(Data for this task begins)

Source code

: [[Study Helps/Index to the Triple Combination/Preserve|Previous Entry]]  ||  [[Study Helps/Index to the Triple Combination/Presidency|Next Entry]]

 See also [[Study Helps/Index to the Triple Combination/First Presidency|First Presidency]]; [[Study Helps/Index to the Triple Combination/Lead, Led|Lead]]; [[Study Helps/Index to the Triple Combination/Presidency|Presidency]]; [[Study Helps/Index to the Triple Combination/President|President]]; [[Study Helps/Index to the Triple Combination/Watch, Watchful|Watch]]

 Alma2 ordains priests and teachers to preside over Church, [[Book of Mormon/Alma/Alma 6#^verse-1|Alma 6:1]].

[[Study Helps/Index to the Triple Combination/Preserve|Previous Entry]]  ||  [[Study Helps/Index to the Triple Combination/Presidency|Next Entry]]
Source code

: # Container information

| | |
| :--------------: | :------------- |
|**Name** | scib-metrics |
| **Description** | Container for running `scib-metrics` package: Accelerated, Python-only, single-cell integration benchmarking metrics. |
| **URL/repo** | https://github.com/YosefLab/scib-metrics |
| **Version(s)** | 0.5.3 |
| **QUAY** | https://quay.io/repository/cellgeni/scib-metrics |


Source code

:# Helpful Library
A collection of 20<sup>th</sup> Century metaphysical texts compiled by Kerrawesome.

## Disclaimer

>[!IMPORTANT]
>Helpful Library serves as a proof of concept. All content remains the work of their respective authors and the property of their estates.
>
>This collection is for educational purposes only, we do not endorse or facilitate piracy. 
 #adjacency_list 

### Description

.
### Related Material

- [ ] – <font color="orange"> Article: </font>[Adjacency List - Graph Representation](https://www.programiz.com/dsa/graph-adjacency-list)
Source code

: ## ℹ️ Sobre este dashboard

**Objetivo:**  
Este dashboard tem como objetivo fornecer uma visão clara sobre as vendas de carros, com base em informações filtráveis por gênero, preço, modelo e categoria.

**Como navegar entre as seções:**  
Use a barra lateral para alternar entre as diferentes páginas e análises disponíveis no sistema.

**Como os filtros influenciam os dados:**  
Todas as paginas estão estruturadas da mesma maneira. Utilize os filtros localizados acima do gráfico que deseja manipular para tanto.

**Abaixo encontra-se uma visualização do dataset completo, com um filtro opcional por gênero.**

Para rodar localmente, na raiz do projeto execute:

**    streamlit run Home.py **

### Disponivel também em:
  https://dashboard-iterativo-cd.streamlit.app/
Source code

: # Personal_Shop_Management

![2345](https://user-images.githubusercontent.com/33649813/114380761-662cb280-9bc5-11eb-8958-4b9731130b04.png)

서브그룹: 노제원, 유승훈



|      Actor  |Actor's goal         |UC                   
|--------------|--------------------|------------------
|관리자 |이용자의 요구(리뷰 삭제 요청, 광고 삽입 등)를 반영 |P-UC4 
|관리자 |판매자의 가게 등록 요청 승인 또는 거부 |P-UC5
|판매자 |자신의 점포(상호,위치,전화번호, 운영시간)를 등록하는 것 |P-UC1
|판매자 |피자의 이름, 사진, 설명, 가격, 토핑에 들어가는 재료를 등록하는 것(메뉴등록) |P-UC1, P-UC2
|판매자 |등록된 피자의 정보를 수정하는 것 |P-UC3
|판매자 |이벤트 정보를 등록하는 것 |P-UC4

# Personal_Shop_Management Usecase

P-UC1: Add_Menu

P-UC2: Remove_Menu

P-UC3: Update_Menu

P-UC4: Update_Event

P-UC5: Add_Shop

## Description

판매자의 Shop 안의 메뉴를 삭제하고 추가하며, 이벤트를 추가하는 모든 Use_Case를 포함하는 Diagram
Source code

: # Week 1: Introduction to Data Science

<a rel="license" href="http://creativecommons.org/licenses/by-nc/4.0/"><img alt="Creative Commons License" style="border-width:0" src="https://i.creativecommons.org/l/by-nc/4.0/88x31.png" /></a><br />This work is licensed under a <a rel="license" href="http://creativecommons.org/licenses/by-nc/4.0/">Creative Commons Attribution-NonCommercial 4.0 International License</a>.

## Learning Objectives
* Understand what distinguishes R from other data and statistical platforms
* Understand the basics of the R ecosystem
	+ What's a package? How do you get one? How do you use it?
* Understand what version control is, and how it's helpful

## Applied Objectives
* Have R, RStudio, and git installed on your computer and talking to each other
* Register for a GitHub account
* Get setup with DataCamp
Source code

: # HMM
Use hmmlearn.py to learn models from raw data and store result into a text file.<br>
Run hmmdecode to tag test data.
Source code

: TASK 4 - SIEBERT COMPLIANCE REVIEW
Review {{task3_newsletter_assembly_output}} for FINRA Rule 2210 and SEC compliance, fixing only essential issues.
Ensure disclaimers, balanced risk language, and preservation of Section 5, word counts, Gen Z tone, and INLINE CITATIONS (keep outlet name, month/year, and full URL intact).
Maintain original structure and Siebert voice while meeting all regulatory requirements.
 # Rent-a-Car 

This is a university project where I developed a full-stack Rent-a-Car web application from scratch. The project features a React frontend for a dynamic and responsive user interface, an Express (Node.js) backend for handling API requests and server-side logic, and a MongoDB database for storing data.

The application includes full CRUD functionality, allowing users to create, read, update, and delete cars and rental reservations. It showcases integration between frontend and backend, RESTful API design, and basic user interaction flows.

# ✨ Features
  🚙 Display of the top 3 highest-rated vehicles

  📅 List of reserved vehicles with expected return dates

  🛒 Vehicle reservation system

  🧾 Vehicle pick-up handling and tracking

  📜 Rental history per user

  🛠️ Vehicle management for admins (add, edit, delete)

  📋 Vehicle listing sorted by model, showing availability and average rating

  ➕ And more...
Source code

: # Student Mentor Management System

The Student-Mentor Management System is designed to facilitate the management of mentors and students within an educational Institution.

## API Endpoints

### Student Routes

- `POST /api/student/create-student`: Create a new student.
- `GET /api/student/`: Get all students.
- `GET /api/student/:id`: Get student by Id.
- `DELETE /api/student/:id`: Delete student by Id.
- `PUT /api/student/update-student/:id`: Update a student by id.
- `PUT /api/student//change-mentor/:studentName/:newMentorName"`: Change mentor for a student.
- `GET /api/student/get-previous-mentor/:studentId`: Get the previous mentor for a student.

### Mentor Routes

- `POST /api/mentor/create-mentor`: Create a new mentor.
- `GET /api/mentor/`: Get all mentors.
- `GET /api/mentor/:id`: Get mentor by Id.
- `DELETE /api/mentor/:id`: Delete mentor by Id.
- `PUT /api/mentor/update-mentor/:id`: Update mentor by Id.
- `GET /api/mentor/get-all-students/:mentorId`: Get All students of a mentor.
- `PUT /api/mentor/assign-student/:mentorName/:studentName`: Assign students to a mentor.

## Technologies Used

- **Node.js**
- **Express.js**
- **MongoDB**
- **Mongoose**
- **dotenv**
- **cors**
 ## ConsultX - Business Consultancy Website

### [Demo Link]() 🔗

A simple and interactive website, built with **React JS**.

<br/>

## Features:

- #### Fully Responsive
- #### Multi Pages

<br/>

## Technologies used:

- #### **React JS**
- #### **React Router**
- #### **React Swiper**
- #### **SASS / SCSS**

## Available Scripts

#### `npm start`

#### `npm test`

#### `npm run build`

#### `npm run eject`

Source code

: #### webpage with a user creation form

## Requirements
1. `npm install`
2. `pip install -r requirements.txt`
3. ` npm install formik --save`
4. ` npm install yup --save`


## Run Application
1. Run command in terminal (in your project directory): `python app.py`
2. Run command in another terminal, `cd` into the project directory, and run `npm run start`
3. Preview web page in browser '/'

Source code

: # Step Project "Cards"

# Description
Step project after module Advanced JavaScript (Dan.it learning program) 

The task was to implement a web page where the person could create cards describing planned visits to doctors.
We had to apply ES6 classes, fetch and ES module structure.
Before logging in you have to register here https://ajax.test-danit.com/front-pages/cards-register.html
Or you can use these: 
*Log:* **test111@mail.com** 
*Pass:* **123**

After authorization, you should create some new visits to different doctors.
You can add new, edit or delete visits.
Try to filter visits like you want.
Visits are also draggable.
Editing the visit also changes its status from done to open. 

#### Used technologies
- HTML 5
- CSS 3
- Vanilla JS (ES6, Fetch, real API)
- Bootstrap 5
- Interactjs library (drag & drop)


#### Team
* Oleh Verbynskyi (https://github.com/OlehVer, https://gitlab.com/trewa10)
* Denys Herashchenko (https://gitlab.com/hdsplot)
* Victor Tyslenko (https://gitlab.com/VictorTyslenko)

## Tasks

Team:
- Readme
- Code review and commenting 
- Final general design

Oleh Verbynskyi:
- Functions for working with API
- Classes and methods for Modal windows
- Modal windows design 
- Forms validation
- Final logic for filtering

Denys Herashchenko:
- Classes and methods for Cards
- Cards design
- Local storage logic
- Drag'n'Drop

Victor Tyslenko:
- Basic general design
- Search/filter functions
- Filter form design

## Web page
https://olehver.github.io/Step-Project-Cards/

(Data for this task ends)
(Data for this task begins)

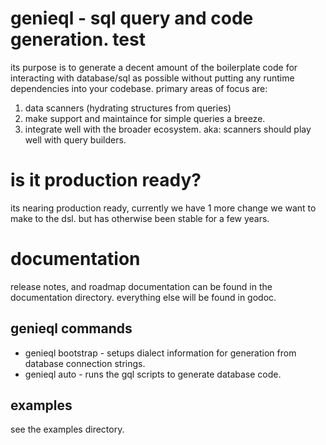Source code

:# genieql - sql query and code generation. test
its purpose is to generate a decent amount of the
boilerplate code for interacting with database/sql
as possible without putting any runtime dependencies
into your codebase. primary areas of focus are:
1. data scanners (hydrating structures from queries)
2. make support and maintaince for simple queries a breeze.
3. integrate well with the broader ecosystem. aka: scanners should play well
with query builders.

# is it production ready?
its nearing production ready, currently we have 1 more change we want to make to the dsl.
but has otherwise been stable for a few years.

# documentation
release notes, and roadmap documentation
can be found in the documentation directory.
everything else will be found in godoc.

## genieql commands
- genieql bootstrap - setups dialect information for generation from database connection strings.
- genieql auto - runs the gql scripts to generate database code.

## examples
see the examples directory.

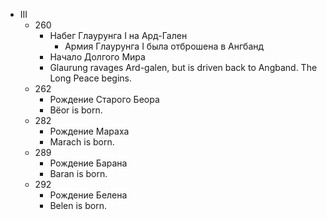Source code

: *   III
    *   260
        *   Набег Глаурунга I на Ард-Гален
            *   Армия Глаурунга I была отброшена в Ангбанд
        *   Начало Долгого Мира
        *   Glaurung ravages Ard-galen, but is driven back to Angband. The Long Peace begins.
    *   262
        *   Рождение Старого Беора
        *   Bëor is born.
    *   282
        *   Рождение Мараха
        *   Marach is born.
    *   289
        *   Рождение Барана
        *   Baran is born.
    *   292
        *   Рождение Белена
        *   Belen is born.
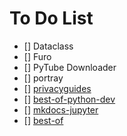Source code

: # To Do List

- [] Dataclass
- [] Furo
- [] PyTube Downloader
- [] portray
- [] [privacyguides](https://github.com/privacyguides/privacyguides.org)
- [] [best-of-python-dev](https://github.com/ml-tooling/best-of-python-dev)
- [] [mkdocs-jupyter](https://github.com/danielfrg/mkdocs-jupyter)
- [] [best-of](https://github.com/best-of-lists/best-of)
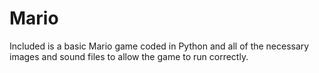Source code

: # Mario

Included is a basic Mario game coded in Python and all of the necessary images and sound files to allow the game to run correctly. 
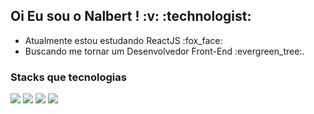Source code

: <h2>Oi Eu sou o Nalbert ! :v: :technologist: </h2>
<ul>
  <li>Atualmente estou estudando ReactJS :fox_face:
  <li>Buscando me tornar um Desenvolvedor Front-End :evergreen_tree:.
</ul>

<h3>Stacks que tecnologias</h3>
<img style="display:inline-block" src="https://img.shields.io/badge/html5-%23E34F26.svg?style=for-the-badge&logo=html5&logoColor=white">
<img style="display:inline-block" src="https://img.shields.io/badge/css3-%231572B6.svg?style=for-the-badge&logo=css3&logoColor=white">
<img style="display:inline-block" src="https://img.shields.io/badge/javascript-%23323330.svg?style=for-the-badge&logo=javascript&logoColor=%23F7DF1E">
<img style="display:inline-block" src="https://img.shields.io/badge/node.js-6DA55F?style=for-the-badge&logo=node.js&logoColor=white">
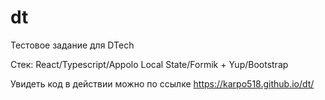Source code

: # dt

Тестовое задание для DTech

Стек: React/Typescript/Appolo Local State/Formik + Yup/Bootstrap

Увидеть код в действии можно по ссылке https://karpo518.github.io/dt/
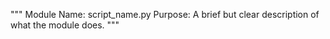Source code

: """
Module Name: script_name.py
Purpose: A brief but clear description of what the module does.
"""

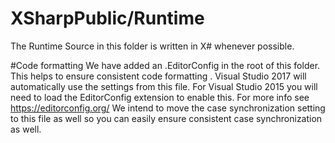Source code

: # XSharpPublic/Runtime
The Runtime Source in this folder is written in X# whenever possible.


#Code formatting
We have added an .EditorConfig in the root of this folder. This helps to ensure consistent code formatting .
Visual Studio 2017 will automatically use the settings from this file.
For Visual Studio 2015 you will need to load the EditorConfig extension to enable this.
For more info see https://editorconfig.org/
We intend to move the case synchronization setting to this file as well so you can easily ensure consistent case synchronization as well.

(Data for this task ends)

→ **Task directions**
Write down every line of the data above that includes the string "gênero".

→ **Solved problem**
Este dashboard tem como objetivo fornecer uma visão clara sobre as vendas de carros, com base em informações filtráveis por gênero, preço, modelo e categoria.
**Abaixo encontra-se uma visualização do dataset completo, com um filtro opcional por gênero.**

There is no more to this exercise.